**About this task:** Only the lines below between the ones containing "# **Different kinds of time-series data**" and "Types of stationary time-series:<br>", inclusive, are to be reproduced, each exactly as it stands.

**Stored items from a collection:**

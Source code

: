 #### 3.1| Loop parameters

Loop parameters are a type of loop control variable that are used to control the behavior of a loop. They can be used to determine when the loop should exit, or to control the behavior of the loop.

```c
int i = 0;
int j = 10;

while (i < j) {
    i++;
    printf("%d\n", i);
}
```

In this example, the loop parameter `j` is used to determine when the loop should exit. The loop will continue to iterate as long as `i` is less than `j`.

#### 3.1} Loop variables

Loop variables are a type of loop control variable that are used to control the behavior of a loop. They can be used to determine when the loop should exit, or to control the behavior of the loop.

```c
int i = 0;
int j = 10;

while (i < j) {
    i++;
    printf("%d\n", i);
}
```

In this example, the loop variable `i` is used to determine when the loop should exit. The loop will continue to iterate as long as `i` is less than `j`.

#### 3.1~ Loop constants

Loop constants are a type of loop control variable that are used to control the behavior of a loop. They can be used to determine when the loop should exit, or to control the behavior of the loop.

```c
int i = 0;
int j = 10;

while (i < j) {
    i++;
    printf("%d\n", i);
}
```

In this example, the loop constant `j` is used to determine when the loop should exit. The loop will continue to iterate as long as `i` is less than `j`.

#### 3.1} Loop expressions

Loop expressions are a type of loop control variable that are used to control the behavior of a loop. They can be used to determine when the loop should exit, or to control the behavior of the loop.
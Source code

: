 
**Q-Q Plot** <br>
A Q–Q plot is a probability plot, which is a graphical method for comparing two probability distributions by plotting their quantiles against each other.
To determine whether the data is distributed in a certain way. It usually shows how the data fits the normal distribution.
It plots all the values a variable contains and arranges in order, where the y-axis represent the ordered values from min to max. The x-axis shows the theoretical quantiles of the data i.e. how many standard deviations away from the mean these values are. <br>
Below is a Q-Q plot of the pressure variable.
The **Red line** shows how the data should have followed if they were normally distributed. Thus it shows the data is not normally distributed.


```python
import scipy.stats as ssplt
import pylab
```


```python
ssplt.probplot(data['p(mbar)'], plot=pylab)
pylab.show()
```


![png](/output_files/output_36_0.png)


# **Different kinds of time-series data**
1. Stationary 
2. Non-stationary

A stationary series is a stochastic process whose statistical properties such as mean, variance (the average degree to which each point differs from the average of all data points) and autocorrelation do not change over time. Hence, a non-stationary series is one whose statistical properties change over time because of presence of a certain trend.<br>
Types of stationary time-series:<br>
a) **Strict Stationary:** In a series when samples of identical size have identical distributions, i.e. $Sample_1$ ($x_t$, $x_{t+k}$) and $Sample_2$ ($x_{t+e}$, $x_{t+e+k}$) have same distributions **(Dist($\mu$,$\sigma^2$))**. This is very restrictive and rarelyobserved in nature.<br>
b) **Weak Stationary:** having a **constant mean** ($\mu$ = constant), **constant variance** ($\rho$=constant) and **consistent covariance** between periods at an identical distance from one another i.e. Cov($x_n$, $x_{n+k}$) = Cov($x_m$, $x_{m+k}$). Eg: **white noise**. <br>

**Task solution:**
# **Different kinds of time-series data**
1. Stationary 
2. Non-stationary

A stationary series is a stochastic process whose statistical properties such as mean, variance (the average degree to which each point differs from the average of all data points) and autocorrelation do not change over time. Hence, a non-stationary series is one whose statistical properties change over time because of presence of a certain trend.<br>
Types of stationary time-series:<br>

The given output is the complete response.